What is being asked -> Look for "- [Free Tier" in the entries below. Write out that line and all later lines exactly, ending with the final one.
►
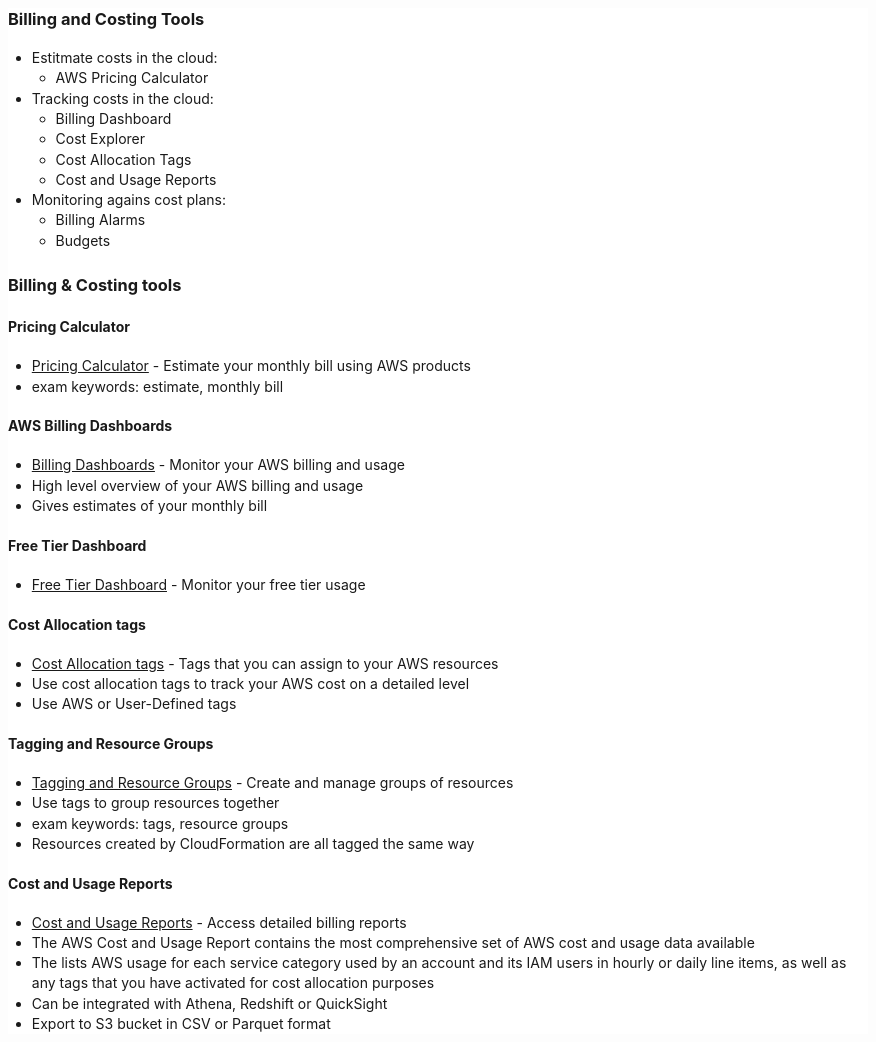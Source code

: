 ### Billing and Costing Tools
- Estitmate costs in the cloud:
    - AWS Pricing Calculator
- Tracking costs in the cloud:
    - Billing Dashboard
    - Cost Explorer
    - Cost Allocation Tags
    - Cost and Usage Reports
- Monitoring agains cost plans:
    - Billing Alarms
    - Budgets


### Billing & Costing tools
#### Pricing Calculator
- [Pricing Calculator](https://calculator.aws.amazon.com/) - Estimate your monthly bill using AWS products
- exam keywords: estimate, monthly bill

#### AWS Billing Dashboards
- [Billing Dashboards](https://aws.amazon.com/aws-cost-management/aws-billing-and-cost-management/) - Monitor your AWS billing and usage
- High level overview of your AWS billing and usage
- Gives estimates of your monthly bill

#### Free Tier Dashboard
- [Free Tier Dashboard](https://aws.amazon.com/free/) - Monitor your free tier usage

#### Cost Allocation tags
- [Cost Allocation tags](https://docs.aws.amazon.com/awsaccountbilling/latest/aboutv2/cost-alloc-tags.html) - Tags that you can assign to your AWS resources
- Use cost allocation tags to track your AWS cost on a detailed level
- Use AWS or User-Defined tags

#### Tagging and Resource Groups
- [Tagging and Resource Groups](https://aws.amazon.com/resource-groups/) - Create and manage groups of resources
- Use tags to group resources together
- exam keywords: tags, resource groups
- Resources created by CloudFormation are all tagged the same way

#### Cost and Usage Reports
- [Cost and Usage Reports](https://docs.aws.amazon.com/awsaccountbilling/latest/aboutv2/billing-reports-costusage.html) - Access detailed billing reports
- The AWS Cost and Usage Report contains the most comprehensive set of AWS cost and usage data available
- The lists AWS usage for each service category used by an account and its IAM users in hourly or daily line items, as well as any tags that you have activated for cost allocation purposes
- Can be integrated with Athena, Redshift or QuickSight
- Export to S3 bucket in CSV or Parquet format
◄
Completed exercise ->
- [Free Tier Dashboard](https://aws.amazon.com/free/) - Monitor your free tier usage

#### Cost Allocation tags
- [Cost Allocation tags](https://docs.aws.amazon.com/awsaccountbilling/latest/aboutv2/cost-alloc-tags.html) - Tags that you can assign to your AWS resources
- Use cost allocation tags to track your AWS cost on a detailed level
- Use AWS or User-Defined tags

#### Tagging and Resource Groups
- [Tagging and Resource Groups](https://aws.amazon.com/resource-groups/) - Create and manage groups of resources
- Use tags to group resources together
- exam keywords: tags, resource groups
- Resources created by CloudFormation are all tagged the same way

#### Cost and Usage Reports
- [Cost and Usage Reports](https://docs.aws.amazon.com/awsaccountbilling/latest/aboutv2/billing-reports-costusage.html) - Access detailed billing reports
- The AWS Cost and Usage Report contains the most comprehensive set of AWS cost and usage data available
- The lists AWS usage for each service category used by an account and its IAM users in hourly or daily line items, as well as any tags that you have activated for cost allocation purposes
- Can be integrated with Athena, Redshift or QuickSight
- Export to S3 bucket in CSV or Parquet format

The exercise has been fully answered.